Your objective | What lines of the data below include the word "terrakok"? Report them by copying each.

Data for this task |
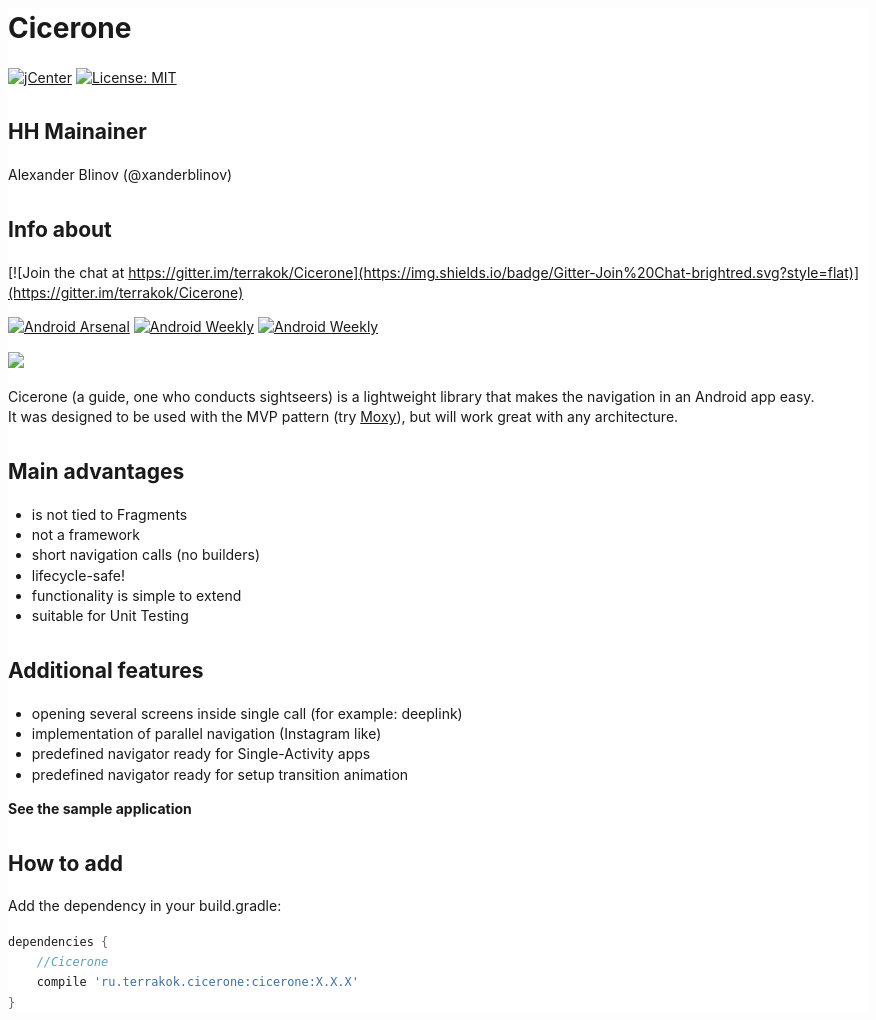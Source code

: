 # Cicerone
[![jCenter](https://api.bintray.com/packages/terrakok/terramaven/cicerone/images/download.svg)](https://bintray.com/terrakok/terramaven/cicerone/_latestVersion)
[![License: MIT](https://img.shields.io/badge/License-MIT-yellow.svg)](https://opensource.org/licenses/MIT)  


## HH Mainainer
Alexander Blinov (@xanderblinov)

## Info about
[![Join the chat at https://gitter.im/terrakok/Cicerone](https://img.shields.io/badge/Gitter-Join%20Chat-brightred.svg?style=flat)](https://gitter.im/terrakok/Cicerone)  

[![Android Arsenal](https://img.shields.io/badge/Android%20Arsenal-Cicerone-green.svg?style=true)](https://android-arsenal.com/details/1/4700)
[![Android Weekly](https://img.shields.io/badge/Android%20Weekly-250-green.svg)](http://androidweekly.net/issues/issue-250)
[![Android Weekly](https://img.shields.io/badge/Android%20Weekly-271-green.svg)](http://androidweekly.net/issues/issue-271)  

![](https://habrastorage.org/files/644/32e/9eb/64432e9eb3664723b3ee438449dab3b0.png)

Cicerone (a guide, one who conducts sightseers) is a lightweight library that makes the navigation in an Android app easy.  
It was designed to be used with the MVP pattern (try [Moxy](https://github.com/Arello-Mobile/Moxy)), but will work great with any architecture.

## Main advantages
+ is not tied to Fragments
+ not a framework
+ short navigation calls (no builders)
+ lifecycle-safe!
+ functionality is simple to extend
+ suitable for Unit Testing

## Additional features
+ opening several screens inside single call (for example: deeplink)
+ implementation of parallel navigation (Instagram like)
+ predefined navigator ready for Single-Activity apps
+ predefined navigator ready for setup transition animation

**See the sample application**

## How to add
Add the dependency in your build.gradle:
```groovy
dependencies {
    //Cicerone
    compile 'ru.terrakok.cicerone:cicerone:X.X.X'
}
```
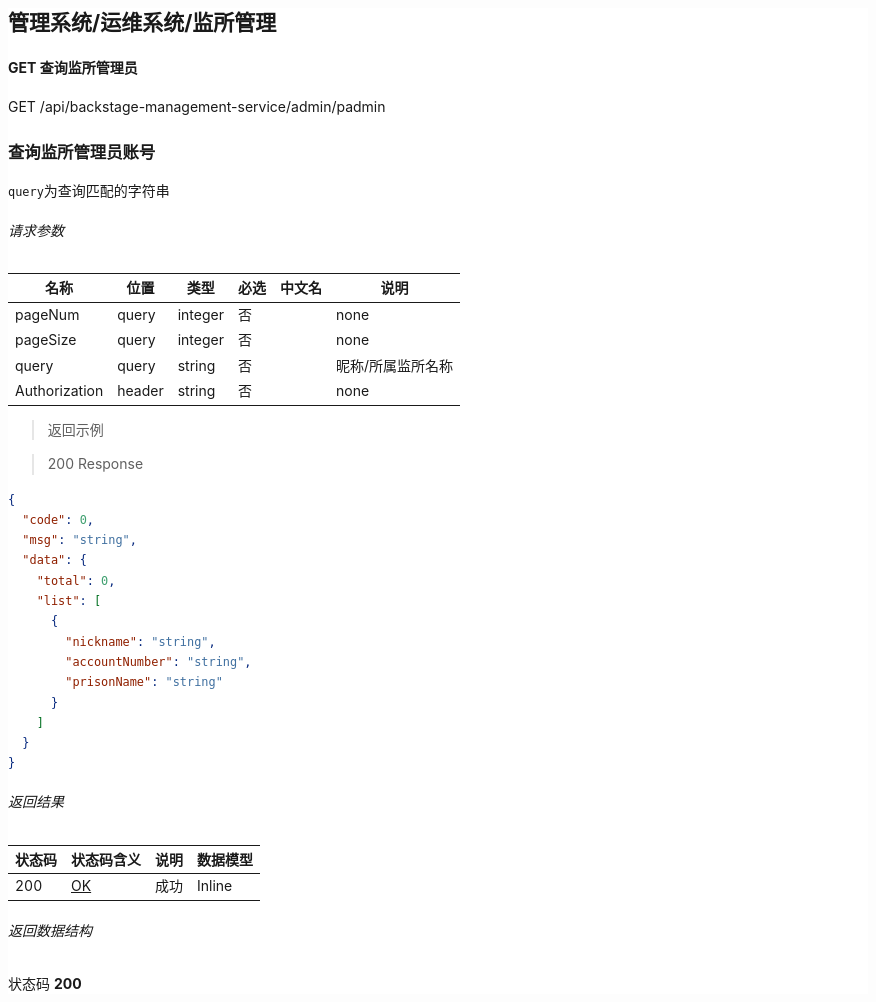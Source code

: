 

## 管理系统/运维系统/监所管理

#### GET 查询监所管理员

GET /api/backstage-management-service/admin/padmin



### 查询监所管理员账号

<code>query</code>为查询匹配的字符串

###### 请求参数

|名称|位置|类型|必选|中文名|说明|
|---|---|---|---|---|---|
|pageNum|query|integer| 否 ||none|
|pageSize|query|integer| 否 ||none|
|query|query|string| 否 ||昵称/所属监所名称|
|Authorization|header|string| 否 ||none|

> 返回示例

> 200 Response

```json
{
  "code": 0,
  "msg": "string",
  "data": {
    "total": 0,
    "list": [
      {
        "nickname": "string",
        "accountNumber": "string",
        "prisonName": "string"
      }
    ]
  }
}
```

###### 返回结果

|状态码|状态码含义|说明|数据模型|
|---|---|---|---|
|200|[OK](https://tools.ietf.org/html/rfc7231##section-6.3.1)|成功|Inline|

###### 返回数据结构

状态码 **200**
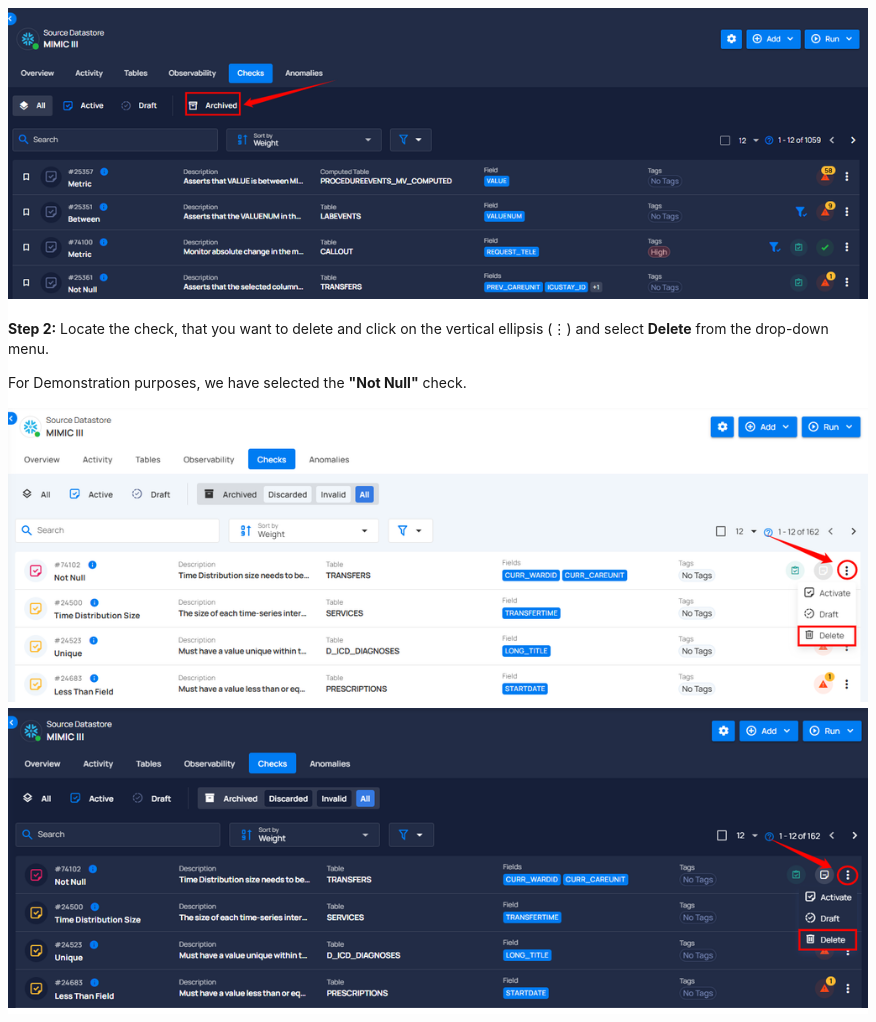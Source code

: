 ![archived-btn](../assets/datastore-checks/manage-checks/archive-dark-45.png#only-dark)

**Step 2:** Locate the check, that you want to delete and click on the vertical ellipsis (⋮) and select **Delete** from the drop-down menu. 

For Demonstration purposes, we have selected the **"Not Null"** check.

![delete-btn](../assets/datastore-checks/manage-checks/delete-btn-light-67.png#only-light)
![delete-btn](../assets/datastore-checks/manage-checks/delete-btn-dark-67.png#only-dark)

Problem solution |
[![jCenter](https://api.bintray.com/packages/terrakok/terramaven/cicerone/images/download.svg)](https://bintray.com/terrakok/terramaven/cicerone/_latestVersion)
[![Join the chat at https://gitter.im/terrakok/Cicerone](https://img.shields.io/badge/Gitter-Join%20Chat-brightred.svg?style=flat)](https://gitter.im/terrakok/Cicerone)  
    compile 'ru.terrakok.cicerone:cicerone:X.X.X'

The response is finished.